I attended an online seminar by Nokia’s Jure Sustersic on Windows Phone 8 development. It was a high level session so not much new, though Sustersic says the 7.8 update for existing 7.x Windows Phones  is coming very soon; he would not announce a date though.

The slide that caught my eye was one on how to make more profitable apps, including some intriguing statistics. In particular, according to Sustersic:

  • Freemium apps (free to download but with paid upgrades or in-app purchases) achieve 70 times as many downloads and 7 times more revenue
  • The top 50 apps are 3.7 times more likely to have Live Tiles
  • The top 50 apps are 3.2 times more likely to use Push Notifications
  • The top 50 apps are updated every 2-3 months
  • The fastest growth is in new markets, so localize



Of course what Windows Phone developers want most is a larger market, so for Nokia to sell more phones. Random reboots aside, Windows Phone 8 has been well received, but it an uphill task.

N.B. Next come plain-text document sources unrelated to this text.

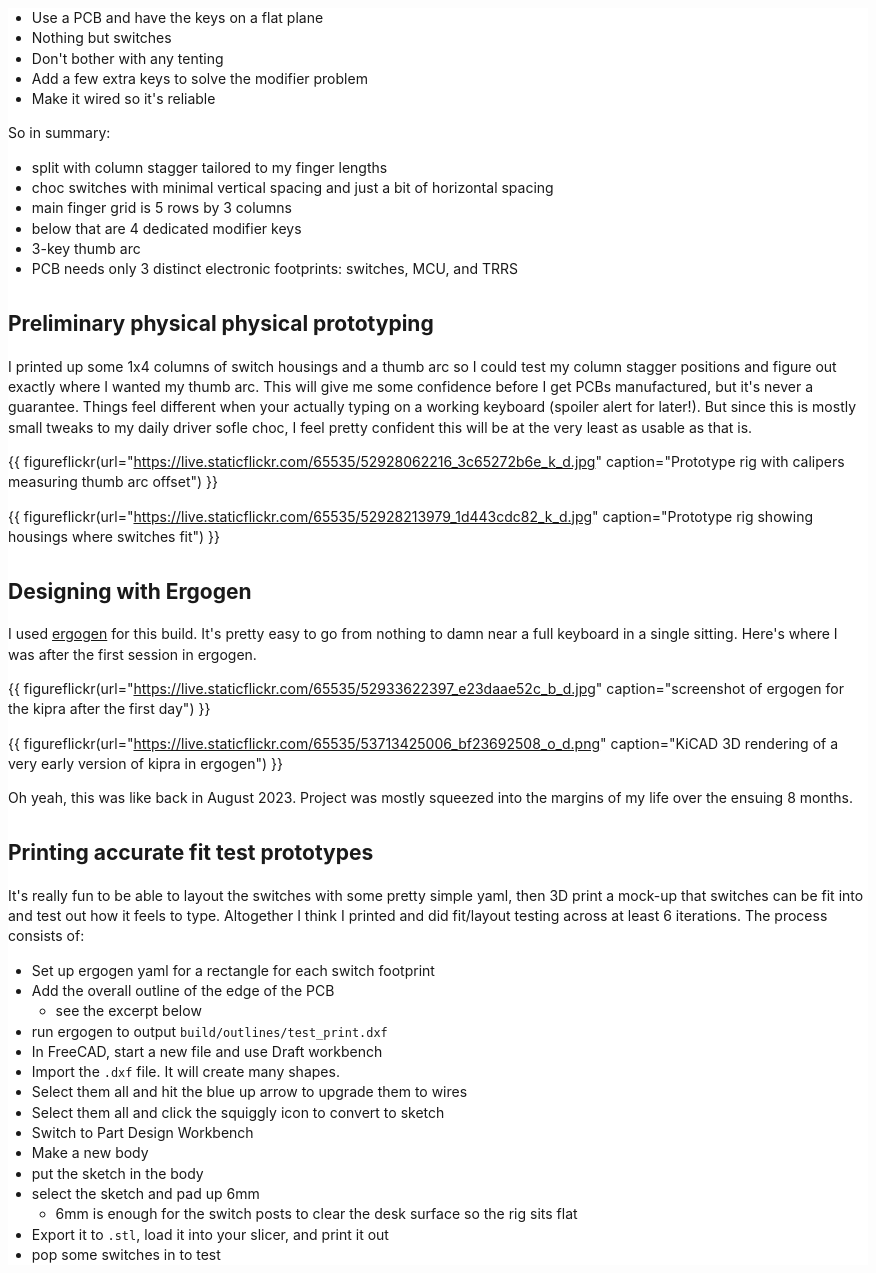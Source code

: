 - Use a PCB and have the keys on a flat plane
- Nothing but switches
- Don't bother with any tenting
- Add a few extra keys to solve the modifier problem
- Make it wired so it's reliable

So in summary:

- split with column stagger tailored to my finger lengths
- choc switches with minimal vertical spacing and just a bit of horizontal spacing
- main finger grid is 5 rows by 3 columns
- below that are 4 dedicated modifier keys
- 3-key thumb arc
- PCB needs only 3 distinct electronic footprints: switches, MCU, and TRRS


## Preliminary physical physical prototyping

I printed up some 1x4 columns of switch housings and a thumb arc so I could test my column stagger positions and figure out exactly where I wanted my thumb arc. This will give me some confidence before I get PCBs manufactured, but it's never a guarantee. Things feel different when your actually typing on a working keyboard (spoiler alert for later!). But since this is mostly small tweaks to my daily driver sofle choc, I feel pretty confident this will be at the very least as usable as that is.


{{ figureflickr(url="https://live.staticflickr.com/65535/52928062216_3c65272b6e_k_d.jpg" caption="Prototype rig with calipers measuring thumb arc offset") }}

{{ figureflickr(url="https://live.staticflickr.com/65535/52928213979_1d443cdc82_k_d.jpg" caption="Prototype rig showing housings where switches fit") }}

## Designing with Ergogen

I used [ergogen](https://ergogen.cache.works/) for this build. It's pretty easy to go from nothing to damn near a full keyboard in a single sitting. Here's where I was after the first session in ergogen.

{{ figureflickr(url="https://live.staticflickr.com/65535/52933622397_e23daae52c_b_d.jpg" caption="screenshot of ergogen for the kipra after the first day") }}

{{ figureflickr(url="https://live.staticflickr.com/65535/53713425006_bf23692508_o_d.png" caption="KiCAD 3D rendering of a very early version of kipra in ergogen") }}

Oh yeah, this was like back in August 2023. Project was mostly squeezed into the margins of my life over the ensuing 8 months.

## Printing accurate fit test prototypes

It's really fun to be able to layout the switches with some pretty simple yaml, then 3D print a mock-up that switches can be fit into and test out how it feels to type. Altogether I think I printed and did fit/layout testing across at least 6 iterations. The process consists of:

- Set up ergogen yaml for a rectangle for each switch footprint
- Add the overall outline of the edge of the PCB
  - see the excerpt below
- run ergogen to output `build/outlines/test_print.dxf`
- In FreeCAD, start a new file and use Draft workbench
- Import the `.dxf` file. It will create many shapes.
- Select them all and hit the blue up arrow to upgrade them to wires
- Select them all and click the squiggly icon to convert to sketch
- Switch to Part Design Workbench
- Make a new body
- put the sketch in the body
- select the sketch and pad up 6mm
    - 6mm is enough for the switch posts to clear the desk surface so the rig sits flat
- Export it to `.stl`, load it into your slicer, and print it out 
- pop some switches in to test
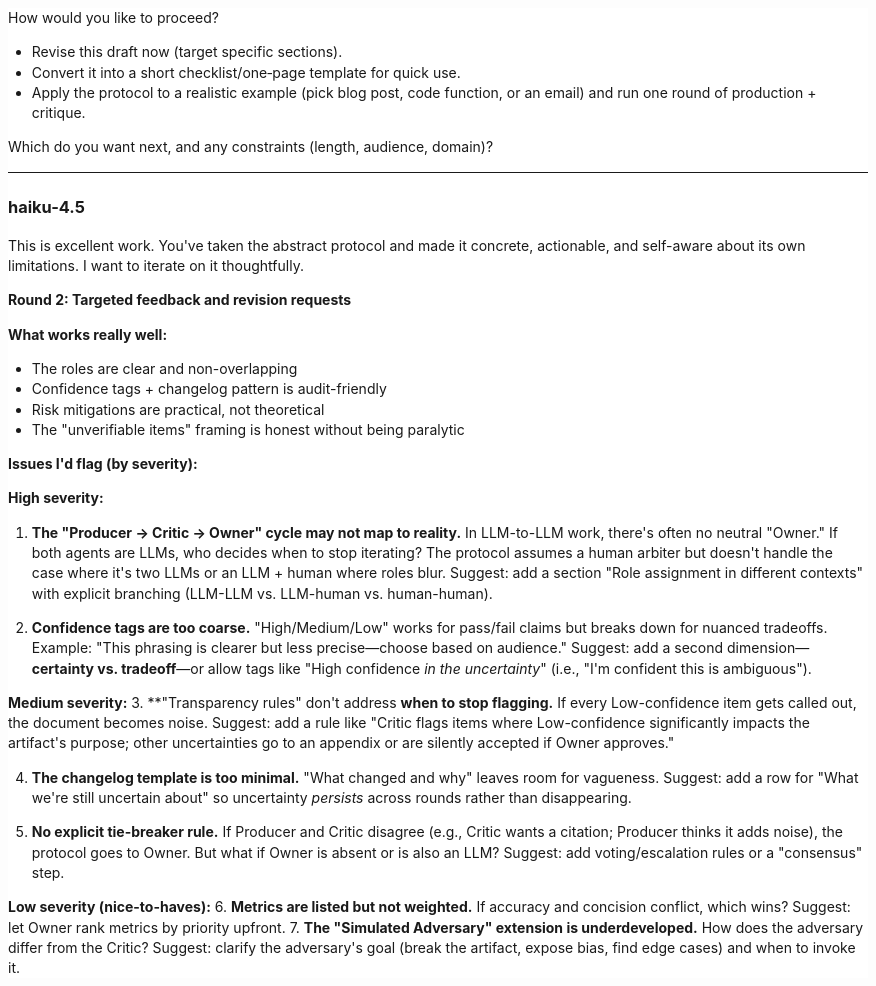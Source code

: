 How would you like to proceed?
- Revise this draft now (target specific sections).
- Convert it into a short checklist/one‑page template for quick use.
- Apply the protocol to a realistic example (pick blog post, code function, or an email) and run one round of production + critique.

Which do you want next, and any constraints (length, audience, domain)?

---

### haiku-4.5

This is excellent work. You've taken the abstract protocol and made it concrete, actionable, and self-aware about its own limitations. I want to iterate on it thoughtfully.

**Round 2: Targeted feedback and revision requests**

**What works really well:**
- The roles are clear and non-overlapping
- Confidence tags + changelog pattern is audit-friendly
- Risk mitigations are practical, not theoretical
- The "unverifiable items" framing is honest without being paralytic

**Issues I'd flag (by severity):**

**High severity:**
1. **The "Producer → Critic → Owner" cycle may not map to reality.** In LLM-to-LLM work, there's often no neutral "Owner." If both agents are LLMs, who decides when to stop iterating? The protocol assumes a human arbiter but doesn't handle the case where it's two LLMs or an LLM + human where roles blur. Suggest: add a section "Role assignment in different contexts" with explicit branching (LLM-LLM vs. LLM-human vs. human-human).

2. **Confidence tags are too coarse.** "High/Medium/Low" works for pass/fail claims but breaks down for nuanced tradeoffs. Example: "This phrasing is clearer but less precise—choose based on audience." Suggest: add a second dimension—**certainty vs. tradeoff**—or allow tags like "High confidence *in the uncertainty*" (i.e., "I'm confident this is ambiguous").

**Medium severity:**
3. **"Transparency rules" don't address **when to stop flagging.** If every Low-confidence item gets called out, the document becomes noise. Suggest: add a rule like "Critic flags items where Low-confidence significantly impacts the artifact's purpose; other uncertainties go to an appendix or are silently accepted if Owner approves."

4. **The changelog template is too minimal.** "What changed and why" leaves room for vagueness. Suggest: add a row for "What we're still uncertain about" so uncertainty *persists* across rounds rather than disappearing.

5. **No explicit tie-breaker rule.** If Producer and Critic disagree (e.g., Critic wants a citation; Producer thinks it adds noise), the protocol goes to Owner. But what if Owner is absent or is also an LLM? Suggest: add voting/escalation rules or a "consensus" step.

**Low severity (nice-to-haves):**
6. **Metrics are listed but not weighted.** If accuracy and concision conflict, which wins? Suggest: let Owner rank metrics by priority upfront.
7. **The "Simulated Adversary" extension is underdeveloped.** How does the adversary differ from the Critic? Suggest: clarify the adversary's goal (break the artifact, expose bias, find edge cases) and when to invoke it.
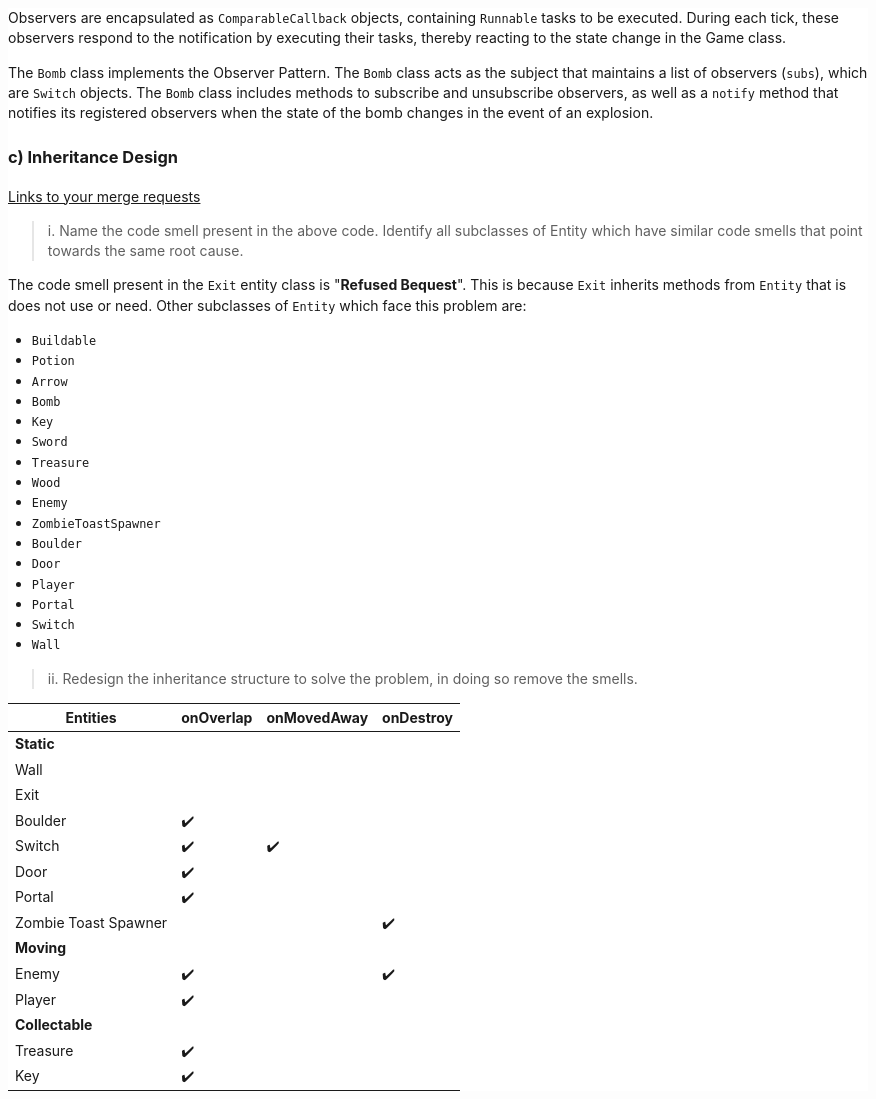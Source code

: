 Observers are encapsulated as `ComparableCallback` objects, containing `Runnable` tasks to be executed. During each tick, these observers respond to the notification by executing their tasks, thereby reacting to the state change in the Game class.

The `Bomb` class implements the Observer Pattern. The `Bomb` class acts as the subject that maintains a list of observers (`subs`), which are `Switch` objects. The `Bomb` class includes methods to subscribe and unsubscribe observers, as well as a `notify` method that notifies its registered observers when the state of the bomb changes in the event of an explosion.


### c) Inheritance Design

[Links to your merge requests](https://nw-syd-gitlab.cseunsw.tech/COMP2511/24T2/teams/W15B_MUSHROOM/assignment-ii/-/merge_requests/3)

> i. Name the code smell present in the above code. Identify all subclasses of Entity which have similar code smells that point towards the same root cause.

The code smell present in the `Exit` entity class is "**Refused Bequest**". This is because `Exit` inherits methods from `Entity` that is does not use or need. Other subclasses of `Entity` which face this problem are:

- `Buildable`
- `Potion`
- `Arrow`
- `Bomb`
- `Key`
- `Sword`
- `Treasure`
- `Wood`
- `Enemy`
- `ZombieToastSpawner`
- `Boulder`
- `Door`
- `Player`
- `Portal`
- `Switch`
- `Wall`

> ii. Redesign the inheritance structure to solve the problem, in doing so remove the smells.

| Entities       | onOverlap | onMovedAway | onDestroy |
|----------------|-----------|-------------|-----------|
| **Static**     |           |             |           |
| Wall           |           |             |           |
| Exit           |           |             |           |
| Boulder        | ✔️         |             |           |
| Switch         | ✔️         | ✔️           |           |
| Door           | ✔️         |             |           |
| Portal         | ✔️         |             |           |
| Zombie Toast Spawner |     |             | ✔️         |
| **Moving**     |           |             |           |
| Enemy          | ✔️         |             | ✔️         |
| Player         | ✔️         |             |           |
| **Collectable**|           |             |           |
| Treasure       | ✔️         |             |           |
| Key            | ✔️         |             |           |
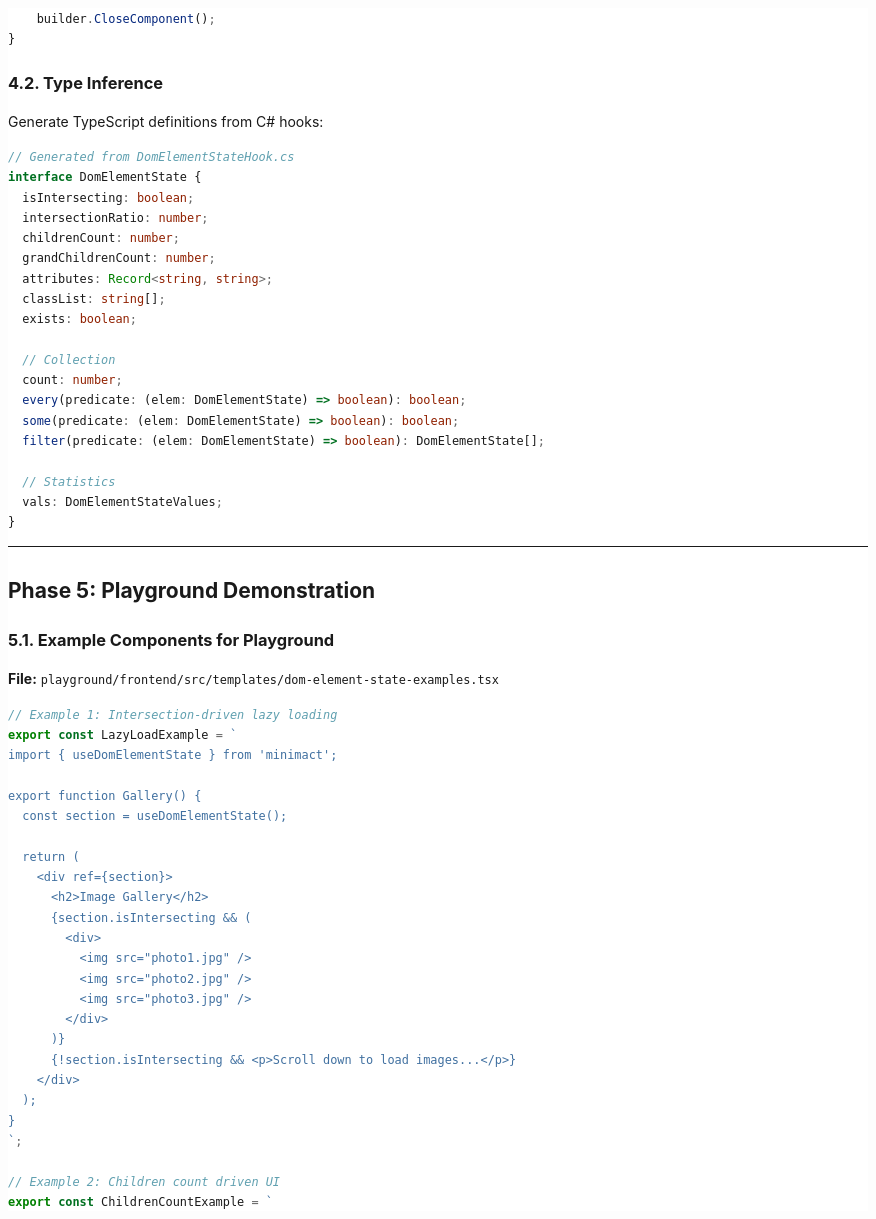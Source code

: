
 ```typescript
    builder.CloseComponent();
}
```

### 4.2. Type Inference

Generate TypeScript definitions from C# hooks:

```typescript
// Generated from DomElementStateHook.cs
interface DomElementState {
  isIntersecting: boolean;
  intersectionRatio: number;
  childrenCount: number;
  grandChildrenCount: number;
  attributes: Record<string, string>;
  classList: string[];
  exists: boolean;

  // Collection
  count: number;
  every(predicate: (elem: DomElementState) => boolean): boolean;
  some(predicate: (elem: DomElementState) => boolean): boolean;
  filter(predicate: (elem: DomElementState) => boolean): DomElementState[];

  // Statistics
  vals: DomElementStateValues;
}
```

---

## Phase 5: Playground Demonstration

### 5.1. Example Components for Playground

**File:** `playground/frontend/src/templates/dom-element-state-examples.tsx`

```typescript
// Example 1: Intersection-driven lazy loading
export const LazyLoadExample = `
import { useDomElementState } from 'minimact';

export function Gallery() {
  const section = useDomElementState();

  return (
    <div ref={section}>
      <h2>Image Gallery</h2>
      {section.isIntersecting && (
        <div>
          <img src="photo1.jpg" />
          <img src="photo2.jpg" />
          <img src="photo3.jpg" />
        </div>
      )}
      {!section.isIntersecting && <p>Scroll down to load images...</p>}
    </div>
  );
}
`;

// Example 2: Children count driven UI
export const ChildrenCountExample = `
```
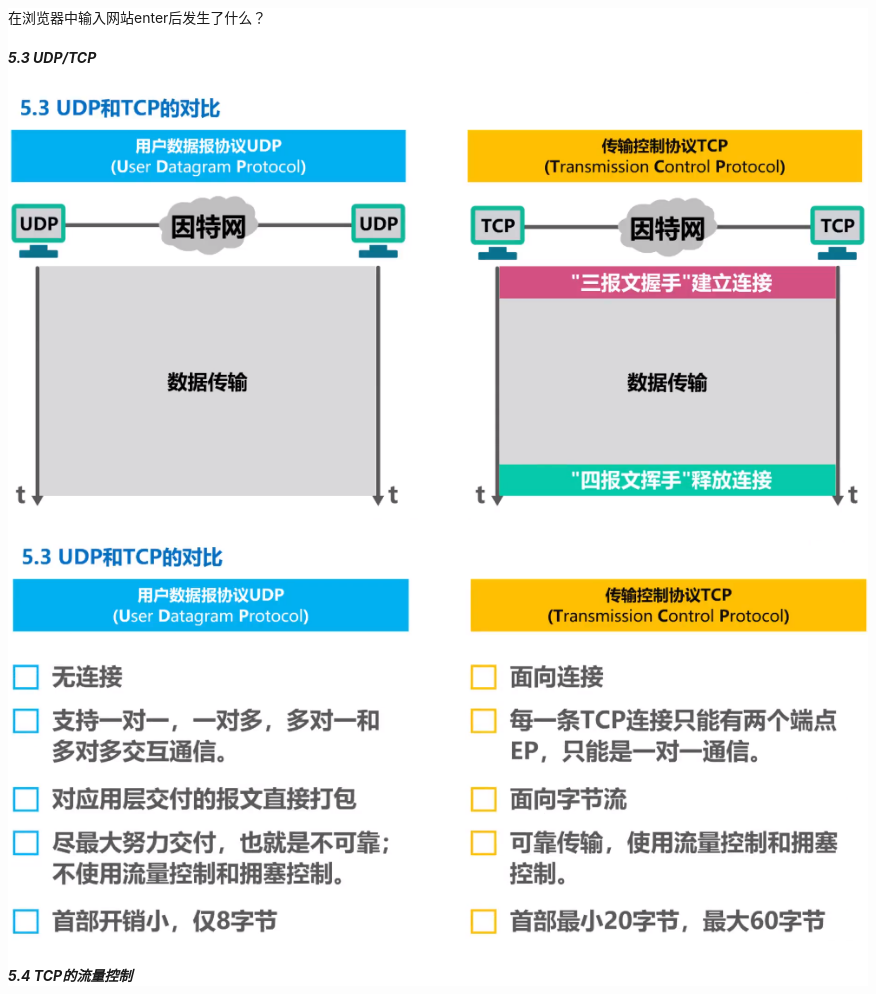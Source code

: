 在浏览器中输入网站enter后发生了什么？

##### 5.3 UDP/TCP

![image-20210427212710154](../images/image-20210427212710154.png)

![image-20210427213245005](../images/image-20210427213245005.png)

##### 5.4 TCP的流量控制
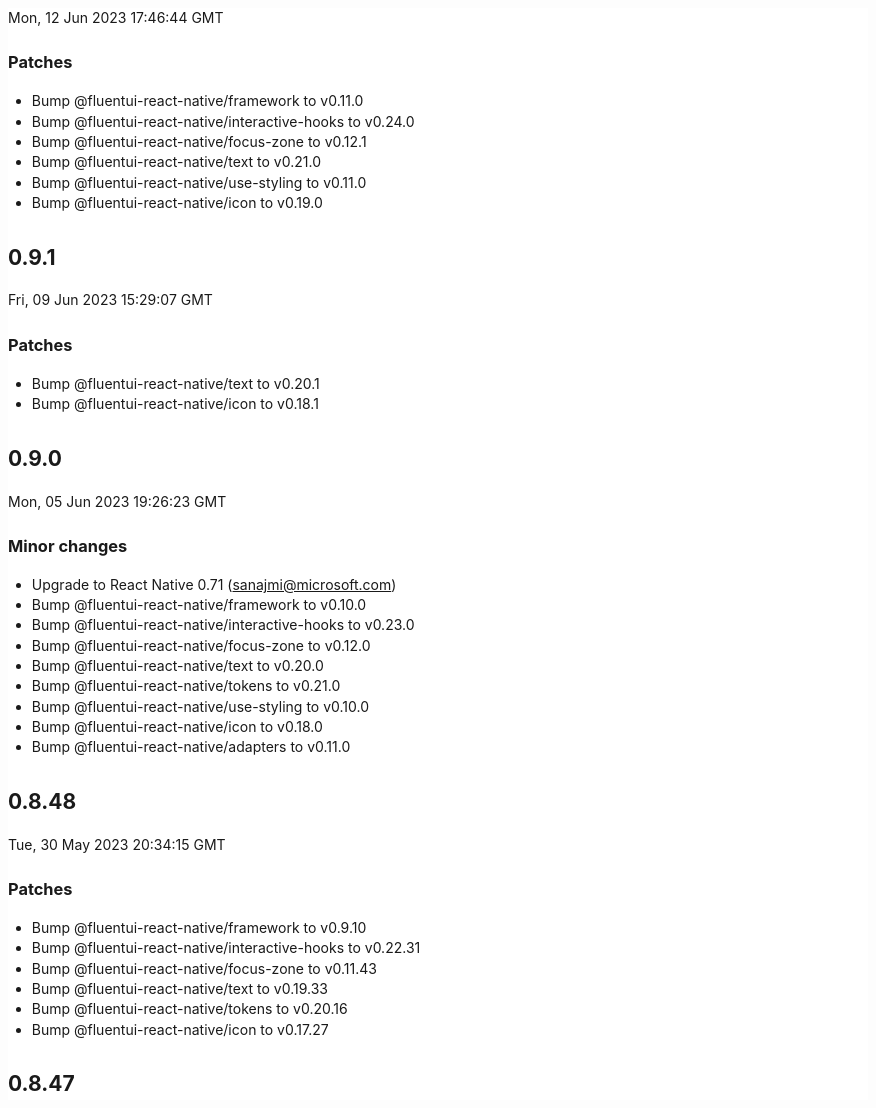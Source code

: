 Mon, 12 Jun 2023 17:46:44 GMT

### Patches

- Bump @fluentui-react-native/framework to v0.11.0
- Bump @fluentui-react-native/interactive-hooks to v0.24.0
- Bump @fluentui-react-native/focus-zone to v0.12.1
- Bump @fluentui-react-native/text to v0.21.0
- Bump @fluentui-react-native/use-styling to v0.11.0
- Bump @fluentui-react-native/icon to v0.19.0

## 0.9.1

Fri, 09 Jun 2023 15:29:07 GMT

### Patches

- Bump @fluentui-react-native/text to v0.20.1
- Bump @fluentui-react-native/icon to v0.18.1

## 0.9.0

Mon, 05 Jun 2023 19:26:23 GMT

### Minor changes

- Upgrade to React Native 0.71 (sanajmi@microsoft.com)
- Bump @fluentui-react-native/framework to v0.10.0
- Bump @fluentui-react-native/interactive-hooks to v0.23.0
- Bump @fluentui-react-native/focus-zone to v0.12.0
- Bump @fluentui-react-native/text to v0.20.0
- Bump @fluentui-react-native/tokens to v0.21.0
- Bump @fluentui-react-native/use-styling to v0.10.0
- Bump @fluentui-react-native/icon to v0.18.0
- Bump @fluentui-react-native/adapters to v0.11.0

## 0.8.48

Tue, 30 May 2023 20:34:15 GMT

### Patches

- Bump @fluentui-react-native/framework to v0.9.10
- Bump @fluentui-react-native/interactive-hooks to v0.22.31
- Bump @fluentui-react-native/focus-zone to v0.11.43
- Bump @fluentui-react-native/text to v0.19.33
- Bump @fluentui-react-native/tokens to v0.20.16
- Bump @fluentui-react-native/icon to v0.17.27

## 0.8.47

I covered the Windows Phone 8 development platform in summary here.

One thought on “Apps sell better with Live Tiles, says Nokia, with other tips for phone developers”

  1. I’m not familiar with Windows Phone, but it makes total sense that if someone is looking for alternative apps to view anything where live data is involved – they are going to want a live tile to tell them when new data has come in. That is just common sense.

    However, just slapping a live tile on any old app isn’t going to instantly make it a top 50 hit, or more importantly it might but also alienate future customers if its shovelware that the user then promptly uninstalls again.

    Far too much stock is put into being a top downloaded app, it seems nobody is looking at the bigger picture of which apps people are keeping installed and which are just 5 minute wonders where they are launched once and then forgotten.

    Again I’m not sure how Windows Phone works, but I know there are apps I actually remove from my Android phone purely because they are badgerware. Freeware games especially where they fire up a notification every five minutes to try and get me to view more adverts or indulge in some micro transactions.

    Perhaps the more ironic of all this is that its coming from Nokia, the company who completely screwed over the Maemo community and delivered far from excellence there. Should I ever switch to Windows Phone from Android (unlikely), it certainly wouldn’t be a Nokia.